September 18, 2017 | Dick Duerksen

When I was 35 years old I was an ordained Seventh-day Adventist pastor and an academy principal.

When our son was 35 he was the chief marketing officer for three incredibly successful world-class companies.

When our oldest daughter was 35 she received a Making a World of Difference award from Vodaphone New Zealand.

When our youngest daughter was 35 she was a professional sports coach, had won national championships in mountain-bike racing and was beginning to win competitions as a professional road bike racer.

Yet, at 35, none of them were “mature enough” to serve as elders or in other leadership positions in their local church.

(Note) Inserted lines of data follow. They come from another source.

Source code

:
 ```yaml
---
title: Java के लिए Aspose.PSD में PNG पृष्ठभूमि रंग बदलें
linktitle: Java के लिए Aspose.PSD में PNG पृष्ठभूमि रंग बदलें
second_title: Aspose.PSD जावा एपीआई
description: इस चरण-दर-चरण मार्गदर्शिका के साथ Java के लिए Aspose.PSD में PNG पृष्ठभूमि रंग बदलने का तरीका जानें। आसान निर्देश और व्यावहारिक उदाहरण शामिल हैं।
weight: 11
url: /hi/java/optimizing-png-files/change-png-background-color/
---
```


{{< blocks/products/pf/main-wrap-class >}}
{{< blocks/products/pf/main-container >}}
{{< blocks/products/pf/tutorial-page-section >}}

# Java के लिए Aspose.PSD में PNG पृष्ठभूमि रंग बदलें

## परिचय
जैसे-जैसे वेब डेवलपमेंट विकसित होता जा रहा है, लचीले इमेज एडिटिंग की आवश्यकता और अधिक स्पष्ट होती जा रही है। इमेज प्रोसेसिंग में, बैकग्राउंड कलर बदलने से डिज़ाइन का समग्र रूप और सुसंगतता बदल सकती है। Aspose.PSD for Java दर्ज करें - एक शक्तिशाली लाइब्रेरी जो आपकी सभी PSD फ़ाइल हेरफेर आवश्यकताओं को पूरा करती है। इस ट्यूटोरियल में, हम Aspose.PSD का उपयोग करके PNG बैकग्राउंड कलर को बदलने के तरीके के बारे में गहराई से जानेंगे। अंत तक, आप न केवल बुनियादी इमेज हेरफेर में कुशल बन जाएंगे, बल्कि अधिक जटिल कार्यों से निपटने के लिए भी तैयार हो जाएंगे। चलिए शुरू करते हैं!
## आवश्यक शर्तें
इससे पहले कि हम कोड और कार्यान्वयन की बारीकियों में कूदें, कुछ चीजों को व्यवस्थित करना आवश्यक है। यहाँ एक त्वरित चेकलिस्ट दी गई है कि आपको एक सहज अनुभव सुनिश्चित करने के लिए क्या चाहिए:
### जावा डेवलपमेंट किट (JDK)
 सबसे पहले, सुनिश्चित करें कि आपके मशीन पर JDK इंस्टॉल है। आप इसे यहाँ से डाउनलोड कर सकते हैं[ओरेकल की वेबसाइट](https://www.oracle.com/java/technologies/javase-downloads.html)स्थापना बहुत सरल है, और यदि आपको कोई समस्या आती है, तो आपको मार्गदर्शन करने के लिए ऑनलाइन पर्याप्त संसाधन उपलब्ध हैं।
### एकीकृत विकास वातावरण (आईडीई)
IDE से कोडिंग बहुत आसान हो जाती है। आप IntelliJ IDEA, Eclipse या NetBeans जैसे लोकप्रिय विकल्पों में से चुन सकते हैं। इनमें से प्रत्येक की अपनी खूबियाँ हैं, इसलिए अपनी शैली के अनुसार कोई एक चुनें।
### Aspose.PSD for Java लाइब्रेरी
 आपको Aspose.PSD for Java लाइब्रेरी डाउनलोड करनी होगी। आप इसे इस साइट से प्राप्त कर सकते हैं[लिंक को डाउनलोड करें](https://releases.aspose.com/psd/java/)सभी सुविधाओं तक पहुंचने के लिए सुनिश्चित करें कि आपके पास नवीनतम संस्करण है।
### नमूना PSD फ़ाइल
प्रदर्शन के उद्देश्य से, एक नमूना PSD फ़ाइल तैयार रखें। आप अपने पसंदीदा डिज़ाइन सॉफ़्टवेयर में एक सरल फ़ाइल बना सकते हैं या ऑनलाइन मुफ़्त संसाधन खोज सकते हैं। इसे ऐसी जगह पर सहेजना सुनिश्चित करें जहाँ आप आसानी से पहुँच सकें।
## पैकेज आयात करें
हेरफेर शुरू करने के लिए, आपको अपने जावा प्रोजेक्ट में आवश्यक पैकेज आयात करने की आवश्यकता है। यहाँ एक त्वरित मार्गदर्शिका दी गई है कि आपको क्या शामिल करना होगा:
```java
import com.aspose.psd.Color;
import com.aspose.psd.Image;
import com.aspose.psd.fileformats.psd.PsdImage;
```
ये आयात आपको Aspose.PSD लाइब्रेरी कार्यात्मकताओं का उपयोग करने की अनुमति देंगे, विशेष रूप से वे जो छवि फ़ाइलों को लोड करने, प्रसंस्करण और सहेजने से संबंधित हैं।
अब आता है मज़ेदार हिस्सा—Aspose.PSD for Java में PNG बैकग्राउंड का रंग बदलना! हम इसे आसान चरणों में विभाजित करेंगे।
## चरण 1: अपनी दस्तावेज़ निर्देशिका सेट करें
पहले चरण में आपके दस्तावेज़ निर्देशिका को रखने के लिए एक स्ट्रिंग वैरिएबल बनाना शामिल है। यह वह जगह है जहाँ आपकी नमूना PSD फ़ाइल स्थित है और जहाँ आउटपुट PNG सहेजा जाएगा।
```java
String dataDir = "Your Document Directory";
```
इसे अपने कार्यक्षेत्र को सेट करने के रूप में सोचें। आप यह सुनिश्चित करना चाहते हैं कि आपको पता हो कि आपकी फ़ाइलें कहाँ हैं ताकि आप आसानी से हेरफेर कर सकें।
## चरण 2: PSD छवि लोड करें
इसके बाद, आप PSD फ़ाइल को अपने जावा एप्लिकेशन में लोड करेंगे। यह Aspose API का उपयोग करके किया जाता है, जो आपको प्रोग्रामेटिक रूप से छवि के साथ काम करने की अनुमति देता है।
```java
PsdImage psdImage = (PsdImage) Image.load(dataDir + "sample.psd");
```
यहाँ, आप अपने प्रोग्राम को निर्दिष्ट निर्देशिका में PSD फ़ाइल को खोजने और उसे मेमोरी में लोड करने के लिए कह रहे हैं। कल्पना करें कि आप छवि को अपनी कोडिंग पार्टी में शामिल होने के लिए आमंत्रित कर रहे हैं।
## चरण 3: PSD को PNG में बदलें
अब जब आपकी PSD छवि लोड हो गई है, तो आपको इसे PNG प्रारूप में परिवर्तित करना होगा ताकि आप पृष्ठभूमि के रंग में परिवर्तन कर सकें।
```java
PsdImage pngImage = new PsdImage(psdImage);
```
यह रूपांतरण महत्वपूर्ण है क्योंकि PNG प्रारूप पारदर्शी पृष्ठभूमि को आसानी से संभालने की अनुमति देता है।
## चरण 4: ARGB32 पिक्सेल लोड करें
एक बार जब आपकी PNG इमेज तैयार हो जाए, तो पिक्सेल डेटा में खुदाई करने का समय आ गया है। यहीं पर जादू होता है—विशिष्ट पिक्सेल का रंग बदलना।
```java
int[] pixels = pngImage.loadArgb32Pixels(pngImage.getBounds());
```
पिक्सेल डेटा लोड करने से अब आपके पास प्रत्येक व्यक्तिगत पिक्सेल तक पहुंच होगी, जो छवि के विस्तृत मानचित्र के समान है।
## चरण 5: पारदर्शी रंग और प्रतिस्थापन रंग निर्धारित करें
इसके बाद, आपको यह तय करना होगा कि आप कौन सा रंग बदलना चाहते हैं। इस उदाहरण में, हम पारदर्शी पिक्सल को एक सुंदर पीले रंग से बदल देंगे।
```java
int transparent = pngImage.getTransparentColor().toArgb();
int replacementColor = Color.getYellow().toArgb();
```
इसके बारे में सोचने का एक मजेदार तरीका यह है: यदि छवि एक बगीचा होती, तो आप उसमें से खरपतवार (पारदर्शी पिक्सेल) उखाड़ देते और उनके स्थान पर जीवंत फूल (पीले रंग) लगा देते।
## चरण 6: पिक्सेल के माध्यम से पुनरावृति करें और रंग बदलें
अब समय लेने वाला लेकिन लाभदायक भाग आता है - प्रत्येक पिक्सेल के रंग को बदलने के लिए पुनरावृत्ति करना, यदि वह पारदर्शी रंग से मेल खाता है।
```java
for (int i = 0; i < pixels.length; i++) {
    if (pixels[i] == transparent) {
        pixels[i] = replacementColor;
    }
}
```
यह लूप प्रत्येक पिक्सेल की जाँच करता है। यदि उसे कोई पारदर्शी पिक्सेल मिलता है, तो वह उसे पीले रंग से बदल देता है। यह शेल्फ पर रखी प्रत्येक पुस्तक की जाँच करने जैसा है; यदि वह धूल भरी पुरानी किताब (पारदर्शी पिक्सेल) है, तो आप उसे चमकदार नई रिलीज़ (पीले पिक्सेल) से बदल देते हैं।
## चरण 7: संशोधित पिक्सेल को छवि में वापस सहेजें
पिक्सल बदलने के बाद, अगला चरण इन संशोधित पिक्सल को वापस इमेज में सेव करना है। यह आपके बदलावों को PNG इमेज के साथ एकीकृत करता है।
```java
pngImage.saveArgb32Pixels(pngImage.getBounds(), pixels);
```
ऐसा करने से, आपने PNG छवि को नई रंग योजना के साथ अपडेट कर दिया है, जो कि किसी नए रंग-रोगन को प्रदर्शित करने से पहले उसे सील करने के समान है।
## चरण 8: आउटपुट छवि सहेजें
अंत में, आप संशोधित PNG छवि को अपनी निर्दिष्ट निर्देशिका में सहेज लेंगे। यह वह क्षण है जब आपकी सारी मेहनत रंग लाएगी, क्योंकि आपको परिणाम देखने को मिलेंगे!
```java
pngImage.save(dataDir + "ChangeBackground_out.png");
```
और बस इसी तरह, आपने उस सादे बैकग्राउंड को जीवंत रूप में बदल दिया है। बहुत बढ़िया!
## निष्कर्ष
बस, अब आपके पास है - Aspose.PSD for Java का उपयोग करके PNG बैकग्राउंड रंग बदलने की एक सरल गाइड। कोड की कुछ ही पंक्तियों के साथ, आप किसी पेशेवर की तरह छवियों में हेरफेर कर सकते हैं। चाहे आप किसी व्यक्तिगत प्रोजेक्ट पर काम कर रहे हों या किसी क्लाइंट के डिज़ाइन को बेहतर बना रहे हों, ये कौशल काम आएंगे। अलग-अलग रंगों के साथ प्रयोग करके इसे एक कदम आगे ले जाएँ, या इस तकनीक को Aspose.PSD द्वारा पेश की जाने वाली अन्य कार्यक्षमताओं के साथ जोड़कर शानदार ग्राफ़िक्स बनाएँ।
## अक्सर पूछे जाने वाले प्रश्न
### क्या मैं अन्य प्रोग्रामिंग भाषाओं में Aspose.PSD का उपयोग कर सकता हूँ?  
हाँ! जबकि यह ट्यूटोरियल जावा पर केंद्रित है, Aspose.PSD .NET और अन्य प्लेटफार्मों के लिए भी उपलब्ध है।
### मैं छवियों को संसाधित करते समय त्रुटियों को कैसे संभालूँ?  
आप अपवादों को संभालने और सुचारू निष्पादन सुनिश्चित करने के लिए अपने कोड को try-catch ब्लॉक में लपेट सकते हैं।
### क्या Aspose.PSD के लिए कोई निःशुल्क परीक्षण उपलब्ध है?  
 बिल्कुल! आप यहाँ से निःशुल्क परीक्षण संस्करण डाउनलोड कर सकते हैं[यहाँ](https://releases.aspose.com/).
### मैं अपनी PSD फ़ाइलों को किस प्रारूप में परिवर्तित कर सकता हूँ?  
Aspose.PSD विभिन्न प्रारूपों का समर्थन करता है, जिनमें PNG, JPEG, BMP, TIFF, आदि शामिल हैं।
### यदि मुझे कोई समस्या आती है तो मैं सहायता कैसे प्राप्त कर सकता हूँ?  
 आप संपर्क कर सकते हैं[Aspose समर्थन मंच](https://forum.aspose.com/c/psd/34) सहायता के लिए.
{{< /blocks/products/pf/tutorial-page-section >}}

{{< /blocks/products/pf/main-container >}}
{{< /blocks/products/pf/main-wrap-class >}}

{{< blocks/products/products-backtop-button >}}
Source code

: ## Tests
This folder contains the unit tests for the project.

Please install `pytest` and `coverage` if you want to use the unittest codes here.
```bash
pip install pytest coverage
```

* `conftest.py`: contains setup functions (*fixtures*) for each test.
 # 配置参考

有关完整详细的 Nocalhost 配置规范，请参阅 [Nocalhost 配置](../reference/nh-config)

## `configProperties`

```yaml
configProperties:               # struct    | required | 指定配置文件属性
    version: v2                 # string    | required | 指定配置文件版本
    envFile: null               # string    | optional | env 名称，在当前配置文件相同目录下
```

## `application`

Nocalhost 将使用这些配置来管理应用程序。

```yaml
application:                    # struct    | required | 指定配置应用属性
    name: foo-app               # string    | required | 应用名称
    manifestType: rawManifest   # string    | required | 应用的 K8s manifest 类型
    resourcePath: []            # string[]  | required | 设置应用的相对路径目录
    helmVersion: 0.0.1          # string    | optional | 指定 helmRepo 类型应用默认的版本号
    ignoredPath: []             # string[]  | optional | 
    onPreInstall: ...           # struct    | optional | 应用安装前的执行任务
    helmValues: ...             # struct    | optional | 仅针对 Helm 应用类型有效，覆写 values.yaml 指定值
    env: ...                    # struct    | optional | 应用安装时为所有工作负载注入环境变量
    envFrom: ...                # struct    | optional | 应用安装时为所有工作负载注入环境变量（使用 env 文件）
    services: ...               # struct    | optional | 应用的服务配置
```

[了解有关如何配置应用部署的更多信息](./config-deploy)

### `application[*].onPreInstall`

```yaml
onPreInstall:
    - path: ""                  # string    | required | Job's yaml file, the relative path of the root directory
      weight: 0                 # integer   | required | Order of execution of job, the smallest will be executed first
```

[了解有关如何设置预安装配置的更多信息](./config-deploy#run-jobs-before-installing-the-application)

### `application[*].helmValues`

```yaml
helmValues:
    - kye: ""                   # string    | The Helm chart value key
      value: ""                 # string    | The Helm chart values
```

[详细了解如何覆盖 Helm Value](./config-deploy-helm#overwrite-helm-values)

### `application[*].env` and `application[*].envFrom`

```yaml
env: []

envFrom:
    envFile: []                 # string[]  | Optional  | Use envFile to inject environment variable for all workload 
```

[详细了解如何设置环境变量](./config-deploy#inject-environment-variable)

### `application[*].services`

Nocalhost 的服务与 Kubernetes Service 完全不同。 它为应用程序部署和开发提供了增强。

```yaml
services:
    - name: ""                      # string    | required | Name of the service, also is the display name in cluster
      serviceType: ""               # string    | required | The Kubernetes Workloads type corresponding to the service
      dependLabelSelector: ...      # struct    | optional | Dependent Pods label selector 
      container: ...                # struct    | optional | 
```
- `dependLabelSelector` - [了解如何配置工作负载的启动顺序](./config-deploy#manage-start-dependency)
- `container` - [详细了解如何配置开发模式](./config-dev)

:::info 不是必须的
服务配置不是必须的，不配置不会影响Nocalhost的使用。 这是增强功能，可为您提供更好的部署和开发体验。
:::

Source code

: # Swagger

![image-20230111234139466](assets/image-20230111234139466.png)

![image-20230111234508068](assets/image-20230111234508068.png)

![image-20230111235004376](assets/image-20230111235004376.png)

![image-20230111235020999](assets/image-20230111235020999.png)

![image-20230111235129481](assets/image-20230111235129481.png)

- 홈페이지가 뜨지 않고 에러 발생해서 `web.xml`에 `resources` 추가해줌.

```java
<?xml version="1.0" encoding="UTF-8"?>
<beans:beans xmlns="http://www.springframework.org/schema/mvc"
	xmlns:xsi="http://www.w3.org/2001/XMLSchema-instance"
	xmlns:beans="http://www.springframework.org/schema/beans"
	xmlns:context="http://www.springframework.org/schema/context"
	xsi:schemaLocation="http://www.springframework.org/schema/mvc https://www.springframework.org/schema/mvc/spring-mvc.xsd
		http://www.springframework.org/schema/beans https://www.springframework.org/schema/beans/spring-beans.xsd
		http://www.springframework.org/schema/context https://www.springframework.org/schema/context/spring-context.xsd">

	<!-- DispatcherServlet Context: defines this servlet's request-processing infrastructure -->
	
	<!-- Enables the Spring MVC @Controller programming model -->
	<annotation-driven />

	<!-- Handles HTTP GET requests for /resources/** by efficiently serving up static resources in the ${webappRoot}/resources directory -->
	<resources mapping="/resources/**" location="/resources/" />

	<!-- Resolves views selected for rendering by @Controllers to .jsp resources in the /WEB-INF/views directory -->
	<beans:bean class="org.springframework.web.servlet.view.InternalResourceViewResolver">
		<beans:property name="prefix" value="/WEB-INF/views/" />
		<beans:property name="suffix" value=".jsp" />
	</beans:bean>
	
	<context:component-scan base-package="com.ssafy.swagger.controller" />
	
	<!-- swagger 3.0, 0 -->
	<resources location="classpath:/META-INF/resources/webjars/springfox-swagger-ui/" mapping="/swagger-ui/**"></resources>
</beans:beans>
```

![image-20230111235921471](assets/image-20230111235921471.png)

“Too young,” the nominating committee decided.

“Too inexperienced,” the leaders said.

“Not ready” was the consensus.

Yet, when the insurance company Aviva asked 2,000 adults what they thought the “ideal” age might be, 35 was the near-unanimous choice.

The other day I went back to the academy where I served as principal. My picture is on the wall there next to a long line of suit-and-tie principals. My Pendleton shirt and obvious inexperience left me as the glowing exception on the wall.

“I was too young,” I mumbled to my wise wife.

“No,” she replied. “It was fun.”

“Remember the crowds of kids we used to have at our house?” she continued. “And the Sunday mornings when you drove the bus to take the kids skiing at Winter Park? The times when the committee disciplined kids by assigning them to stay at our house for a week? The beard-growing contest? The faculty retreat where we all signed a commitment to serve each student as if he or she was Jesus Himself? The buckets of popcorn? All while building a new girls’ dorm, becoming a professional photographer, preaching at 30 churches and six camp meetings each year, writing Sabbath School lessons for the GC, and helping raise three children of your own? Remember?”

Thirty-five was not too young. We were in the prime of life, giving our all wherever God led.

Which brings me back to church.

When I ask 35-year-olds how they feel about church, here’s some of what I hear:

  • “I operate two million-dollar businesses and earn more than $100,000 a year. Why can’t I at least help take up the offering?”
  • “The data shows that most people peak at 39. Why is the church being run by 70-year-olds?”
  • “If I am seen as a child without value, why should I come?”
  • “The young adults who attend adult Sabbath School classes seem to be treated as adults, while those of us that attend the young adult Sabbath School class are considered kids.”
  • “At 30 one is considered adult enough to vote, fight for their country, perform surgical procedures, own and run a multimillion dollar company, but not to be a leader in their church.”

Did I make mistakes as a 30-something principal? Indeed. Did I feel supported, valued and needed for the mission of the church I love? You bet.

What could a young adult in my local church do if they were trusted like that?

My wise wife would tell me we have everything to gain and nothing to lose if we could wake up and give them a chance.